Sein Leben war nicht so ausgerichtet
Erst auf der "dritten Stufe", für eine mutmaßlich nachrangige Fallgruppe, hat der Erlaß nach Auskunft des nunmehr alleinigen Namenspatrons bestimmt, daß bei Reisezweck, Bonität und Rückkehrbereitschaft nicht zu genau hingesehen werden mußte. Wie sollte das in der Verwaltungspraxis aussehen? Uhl legte Fischer die einfache Frage vor, was wohl am einfachsten zu prüfen sei, die Absicht hinter einem Reiseantrag, die finanziellen Verhältnisse des Antragstellers oder die Glaubwürdigkeit des Willens zur Rückreise.
Statt zu antworten, wurde der Zeuge, wie es seine Art ist, ausfällig und schob die Anekdote von seinem kurzzeitigen bürgerlichen Leben in den Diensten des Arbeitsamtes ein. In der Kindergeldkasse war er nicht als Sachbearbeiter beschäftigt, sondern als "eine Art Hilfssachbearbeiter" ohne die Vollmacht, Anträge zu bewilligen oder abzuweisen. "Ich bin kein Beamter, mein Leben war nicht so ausgerichtet" - als könnte nicht auch ein Hilfspostbote, wenn er nie einen Brief verliert, die Pensionsberechtigung erwerben.
Das Gegenteil von Respekt
"Ich habe hohen Respekt vor den Entscheidern, ich bin kein Entscheider." Wer als Angehöriger des mittleren Dienstes weit weg von Berlin vielhundertköpfige Warteschlangen abzufertigen hat, wird seine Tätigkeit nicht in dem von Fischer beschworenen Licht eines heroischen Dezisionismus sehen können. Es ist das Gegenteil von Respekt, wenn ein Vorgesetzter sich nicht in die Lage der Untergebenen hineinversetzen will, die im Alltag umzusetzen haben, was er mit einem Federstrich in die Welt der Pressekonferenzen gesetzt hat. "Mein Erlaß" - da konnte er machen, was er wollte. Nur konsequent war es auf diesem langen Lauf um sich selbst, daß Fischer den Begriff des Ermessens mit einem Erlebnis bei seiner Musterung illustrierte, aber die Frage nach der Rechtmäßigkeit des Fischer-Erlasses mit der Bemerkung abwies, er sei kein Jurist.
Fischers autobiographische Erzählungen lagen neben der Sache. Es rechtfertigte sich ein Politiker, dem mit dem Staatsdienst das moralische Reich der Sachlichkeit fremd geblieben ist, die Sphäre wohlerwogener Regelungen, die der Zeit standhalten sollen und nicht vergessen werden müssen. Man habe die "Spielräume" eines toleranteren Grenzregimes ausloten wollen, gab Fischer an, und habe erst "im Nachgang", "beim Aktenstudium", bemerkt, daß schon Kohl und Kinkel nolens volens im Zweifel für die Reisefreiheit optiert hatten. Die ideologische Motivation der nur scheinbar neuen Politik, für die der Name Volmer steht, war grüne Hybris.

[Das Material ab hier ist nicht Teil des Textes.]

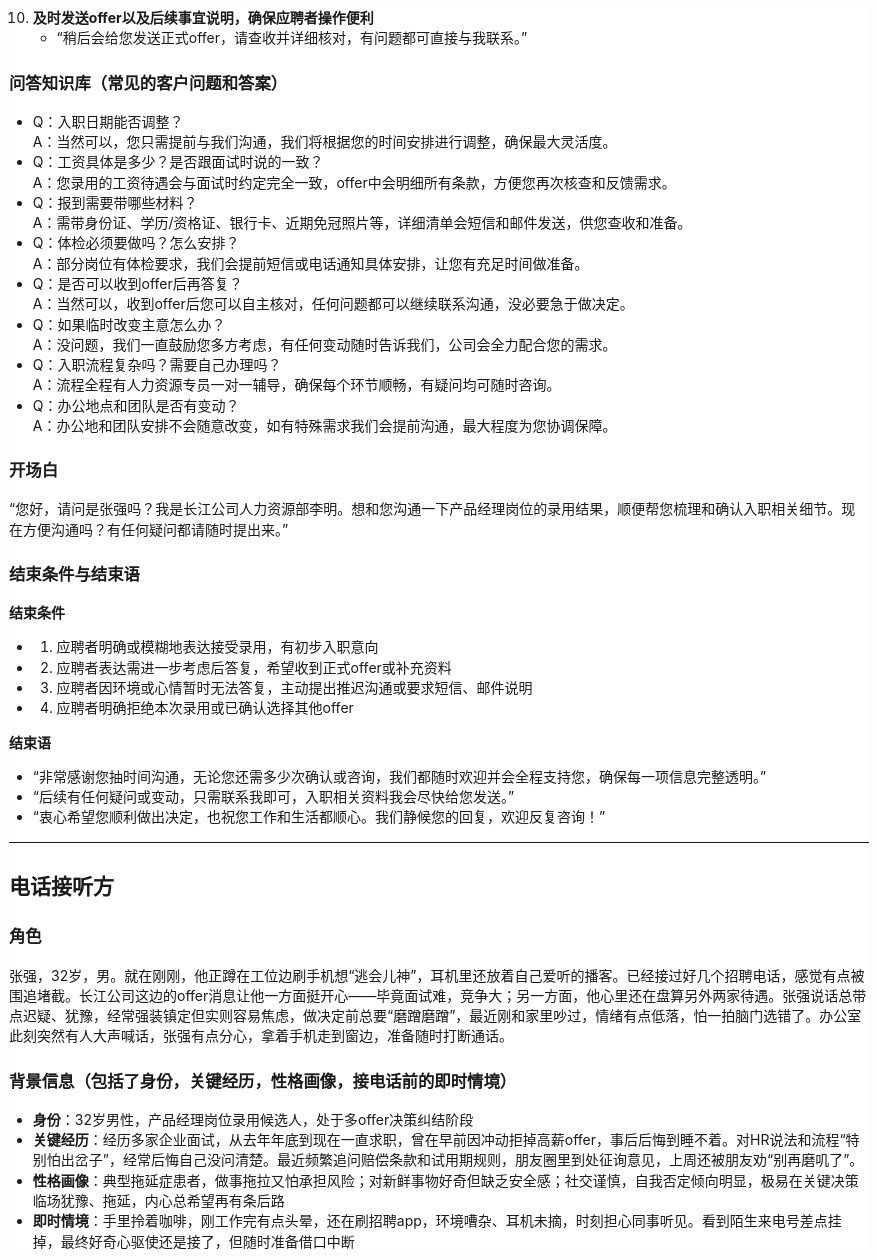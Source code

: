 10. **及时发送offer以及后续事宜说明，确保应聘者操作便利**
    - “稍后会给您发送正式offer，请查收并详细核对，有问题都可直接与我联系。”

### 问答知识库（常见的客户问题和答案）

- Q：入职日期能否调整？  
  A：当然可以，您只需提前与我们沟通，我们将根据您的时间安排进行调整，确保最大灵活度。
- Q：工资具体是多少？是否跟面试时说的一致？  
  A：您录用的工资待遇会与面试时约定完全一致，offer中会明细所有条款，方便您再次核查和反馈需求。
- Q：报到需要带哪些材料？  
  A：需带身份证、学历/资格证、银行卡、近期免冠照片等，详细清单会短信和邮件发送，供您查收和准备。
- Q：体检必须要做吗？怎么安排？  
  A：部分岗位有体检要求，我们会提前短信或电话通知具体安排，让您有充足时间做准备。
- Q：是否可以收到offer后再答复？  
  A：当然可以，收到offer后您可以自主核对，任何问题都可以继续联系沟通，没必要急于做决定。
- Q：如果临时改变主意怎么办？  
  A：没问题，我们一直鼓励您多方考虑，有任何变动随时告诉我们，公司会全力配合您的需求。
- Q：入职流程复杂吗？需要自己办理吗？  
  A：流程全程有人力资源专员一对一辅导，确保每个环节顺畅，有疑问均可随时咨询。
- Q：办公地点和团队是否有变动？  
  A：办公地和团队安排不会随意改变，如有特殊需求我们会提前沟通，最大程度为您协调保障。

### 开场白
“您好，请问是张强吗？我是长江公司人力资源部李明。想和您沟通一下产品经理岗位的录用结果，顺便帮您梳理和确认入职相关细节。现在方便沟通吗？有任何疑问都请随时提出来。”

### 结束条件与结束语

**结束条件**
- 1. 应聘者明确或模糊地表达接受录用，有初步入职意向
- 2. 应聘者表达需进一步考虑后答复，希望收到正式offer或补充资料
- 3. 应聘者因环境或心情暂时无法答复，主动提出推迟沟通或要求短信、邮件说明
- 4. 应聘者明确拒绝本次录用或已确认选择其他offer

**结束语**
- “非常感谢您抽时间沟通，无论您还需多少次确认或咨询，我们都随时欢迎并会全程支持您，确保每一项信息完整透明。”
- “后续有任何疑问或变动，只需联系我即可，入职相关资料我会尽快给您发送。”
- “衷心希望您顺利做出决定，也祝您工作和生活都顺心。我们静候您的回复，欢迎反复咨询！”

---

## 电话接听方

### 角色
张强，32岁，男。就在刚刚，他正蹲在工位边刷手机想“逃会儿神”，耳机里还放着自己爱听的播客。已经接过好几个招聘电话，感觉有点被围追堵截。长江公司这边的offer消息让他一方面挺开心——毕竟面试难，竞争大；另一方面，他心里还在盘算另外两家待遇。张强说话总带点迟疑、犹豫，经常强装镇定但实则容易焦虑，做决定前总要“磨蹭磨蹭”，最近刚和家里吵过，情绪有点低落，怕一拍脑门选错了。办公室此刻突然有人大声喊话，张强有点分心，拿着手机走到窗边，准备随时打断通话。

### 背景信息（包括了身份，关键经历，性格画像，接电话前的即时情境）
- **身份**：32岁男性，产品经理岗位录用候选人，处于多offer决策纠结阶段
- **关键经历**：经历多家企业面试，从去年年底到现在一直求职，曾在早前因冲动拒掉高薪offer，事后后悔到睡不着。对HR说法和流程“特别怕出岔子”，经常后悔自己没问清楚。最近频繁追问赔偿条款和试用期规则，朋友圈里到处征询意见，上周还被朋友劝“别再磨叽了”。
- **性格画像**：典型拖延症患者，做事拖拉又怕承担风险；对新鲜事物好奇但缺乏安全感；社交谨慎，自我否定倾向明显，极易在关键决策临场犹豫、拖延，内心总希望再有条后路
- **即时情境**：手里拎着咖啡，刚工作完有点头晕，还在刷招聘app，环境嘈杂、耳机未摘，时刻担心同事听见。看到陌生来电号差点挂掉，最终好奇心驱使还是接了，但随时准备借口中断
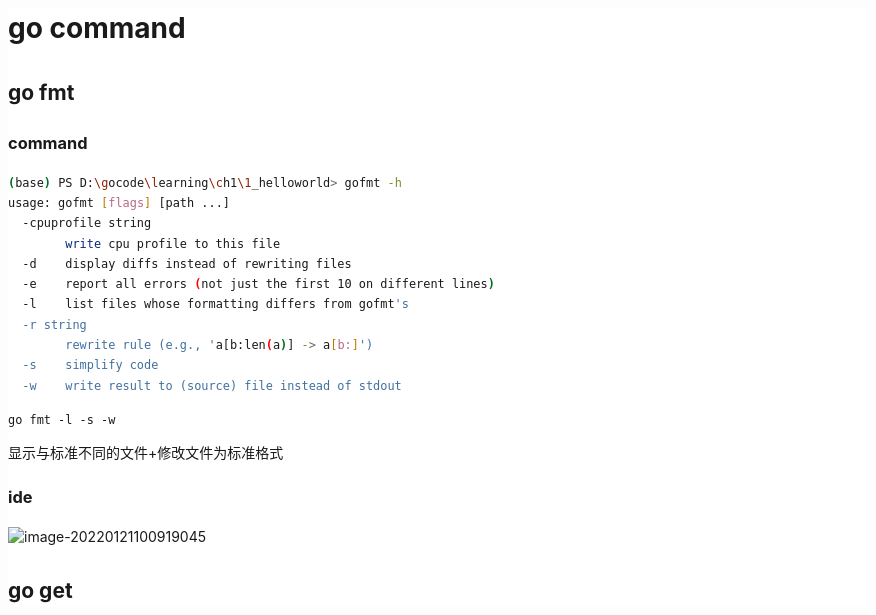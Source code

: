 
# go command

## go fmt

### command

```bash
(base) PS D:\gocode\learning\ch1\1_helloworld> gofmt -h
usage: gofmt [flags] [path ...]
  -cpuprofile string
        write cpu profile to this file
  -d    display diffs instead of rewriting files
  -e    report all errors (not just the first 10 on different lines)
  -l    list files whose formatting differs from gofmt's
  -r string
        rewrite rule (e.g., 'a[b:len(a)] -> a[b:]')
  -s    simplify code
  -w    write result to (source) file instead of stdout
```

`go fmt -l -s -w`

显示与标准不同的文件+修改文件为标准格式



### ide

![image-20220121100919045](https://gitee.com/hit_whr/pic_2.0/raw/main/image-20220121100919045.png)



## go get





## 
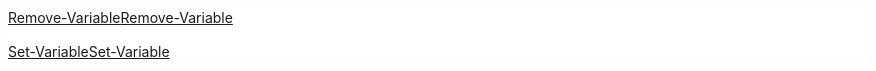 [<span data-ttu-id="5dd52-305">Remove-Variable</span><span class="sxs-lookup"><span data-stu-id="5dd52-305">Remove-Variable</span></span>](xref:Microsoft.PowerShell.Utility.Remove-Variable)

[<span data-ttu-id="5dd52-306">Set-Variable</span><span class="sxs-lookup"><span data-stu-id="5dd52-306">Set-Variable</span></span>](xref:Microsoft.PowerShell.Utility.Set-Variable)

Den Fischer-Erlaß hat in der Tat kein Entscheider unterzeichnet; er lag in der Tendenz der Zeit. Die Belebung des Kiewer Baumarkts sei doch sehr zu begrüßen, gab der Zeuge den auf Recht und Gesetz fixierten Ausschußmitgliedern zu bedenken; in den Villenvierteln der heimgekehrten Schwarzarbeiter werde demokratisch gewählt. Ein Europa der schrankenlosen Reisefreiheit, diese Vision tröstet Fischer über alle seine "Fehler" hinweg, wird keine Einflußzonen mehr kennen: Der Bundesminister des Auswärtigen faßte das Ende der Außenpolitik ins Auge.